For many years Rosen taught the popular undergraduate course War and Politics, as well as the introductory international relations course International Conflict and Cooperation, and a lecture course on The Ethics of the Conduct of War.

He has been recognized as an outstanding undergraduate teacher and has received all three major awards for excellence in undergraduate teaching from Harvard University:
The Harvard College Professorship in 2002, the award from the Alpha and Iota Chapter of Phi Beta Kappa in 2003, and the Levenson Award from the Harvard Undergraduate Council in 2016.
In addition, he was co-master of Winthrop House with his wife Mandana Sassanfar in 2003 to 2009, where he was responsible for the well-being of over 350 resident undergraduates. He gave the address at the Harvard ROTC commission ceremony in 2007.

Rosen advised many graduate students, some of whom are now professors at Princeton University, MIT, University of Pennsylvania, Brown University, the University of Wisconsin, Northwestern University, The University of Texas at Austin, and the United States Military Academy.

Parallel to his career in academia, he worked for Herman Kahn at the Hudson Institute (1973 and 1974) and served in the United States government from 1981 to 1990. He worked in the Office of Net Assessment in the Office of the Secretary of Defense 1981-1984 where he was author of the first net assessment of the East Asian military balance. He was the Director of Political-Military Affairs on the staff of the National Security Council 1984-1985 where he was the author of NSDD 166, the strategy document for the American operations in Afghanistan. He taught in the Strategy and Policy Department at the Naval War College from 1986 to 1990.
Rosen was associate director of the John M. Olin Institute for Strategic Studies (part of Harvard's Department of Government) from 1990 to 1996, and was Director from 1996 until 2008. Rosen was also a consultant for the President's Commission on Integrated Long-term Strategy.

Shortly after the September 11 attacks, Rosen signed an open letter from the Project for the New American Century to President George W. Bush that advocated war in Afghanistan and "a large increase in defense spending." Rosen also signed the PNAC's Statement of Principles and its controversial 90-page report entitled Rebuilding America's Defenses: Strategies, Forces and Resources for a New Century (2000), advocating the redeployment of U.S. troops in permanent bases in strategic locations throughout the world where they can be ready to act to protect U.S. interests abroad.

In 2007, Rosen was named as a member of foreign policy advisory team of Republican Party presidential candidate Rudy Giuliani.

Rosen holds the view that U.S. military supremacy is not guaranteed into the future, remarking on it that, "we [Americans] have grown up and become accustomed to a world in which we can exercise force majeure and we just can’t do that.

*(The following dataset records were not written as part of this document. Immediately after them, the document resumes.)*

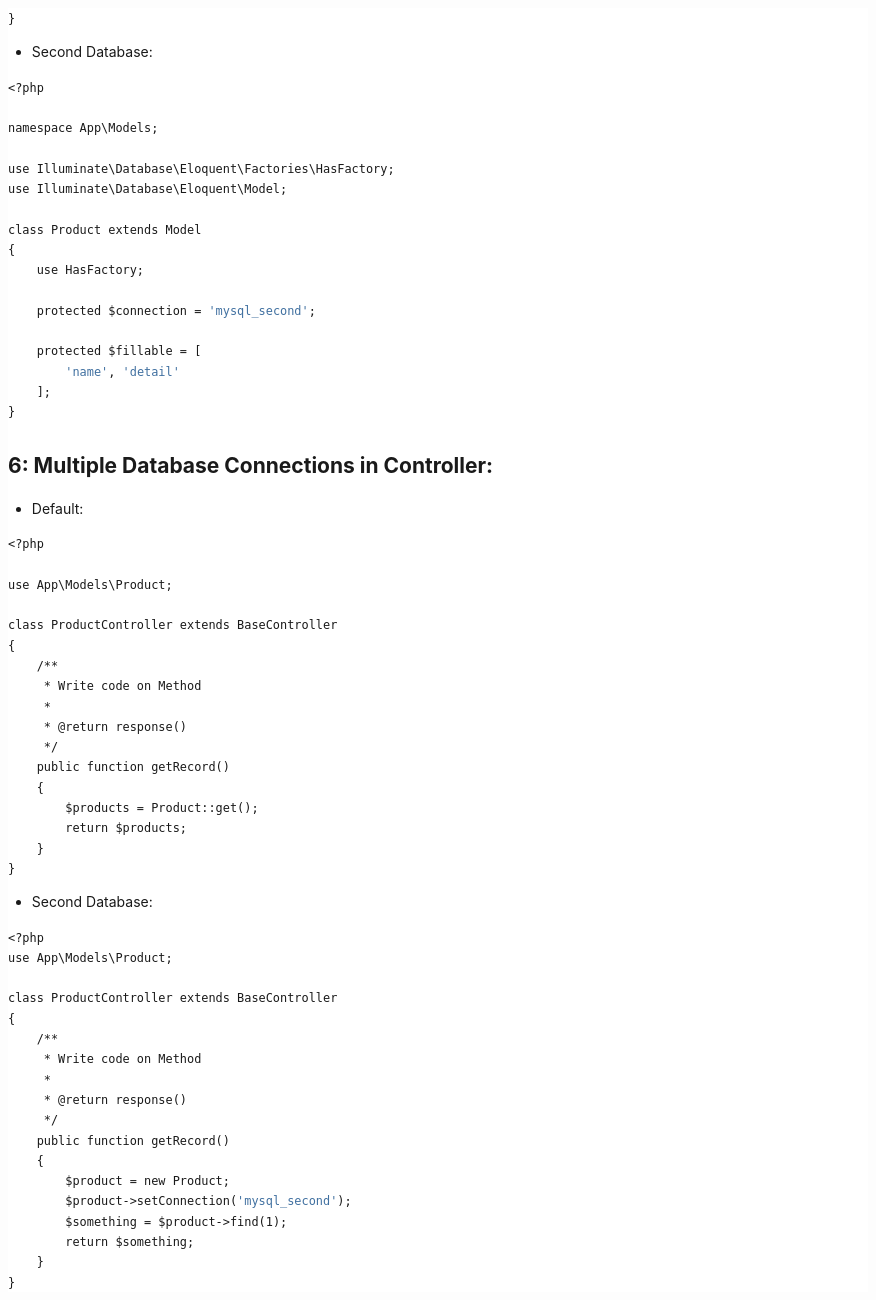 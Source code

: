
 ```Dockerfile
}
```
- Second Database:
```Dockerfile
<?php
  
namespace App\Models;
  
use Illuminate\Database\Eloquent\Factories\HasFactory;
use Illuminate\Database\Eloquent\Model;
  
class Product extends Model
{
    use HasFactory;
  
    protected $connection = 'mysql_second';
  
    protected $fillable = [
        'name', 'detail'
    ];
}
```
## 6: Multiple Database Connections in Controller:
- Default:
```Dockerfile
<?php
  
use App\Models\Product;
    
class ProductController extends BaseController
{
    /**
     * Write code on Method
     *
     * @return response()
     */
    public function getRecord()
    {
        $products = Product::get();
        return $products;
    }
}
```
- Second Database:
```Dockerfile
<?php
use App\Models\Product;

class ProductController extends BaseController
{  
    /**
     * Write code on Method
     *
     * @return response()
     */
    public function getRecord()
    {
        $product = new Product;
        $product->setConnection('mysql_second');
        $something = $product->find(1);
        return $something;
    }
}
```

And this is not a matter of ideology. This is not a matter of ethics. This is a matter of a change in the character of power and the distribution of power." As of 2015, Rosen did not, however, believe that American power was in decline, telling former roommate Bill Kristol:

We can’t play the same kind of dominant role, but we can and should play a role in creating this new world order in which people in those regions take more responsibility for defending themselves, but where we play a crucial role. And if we don’t do that we are more at risk of losing our republican liberties than if we undertake the tasks that are associated with this more forward posturing.

Rosen currently serves on the advisory board for Washington, DC–based non-profit America Abroad Media.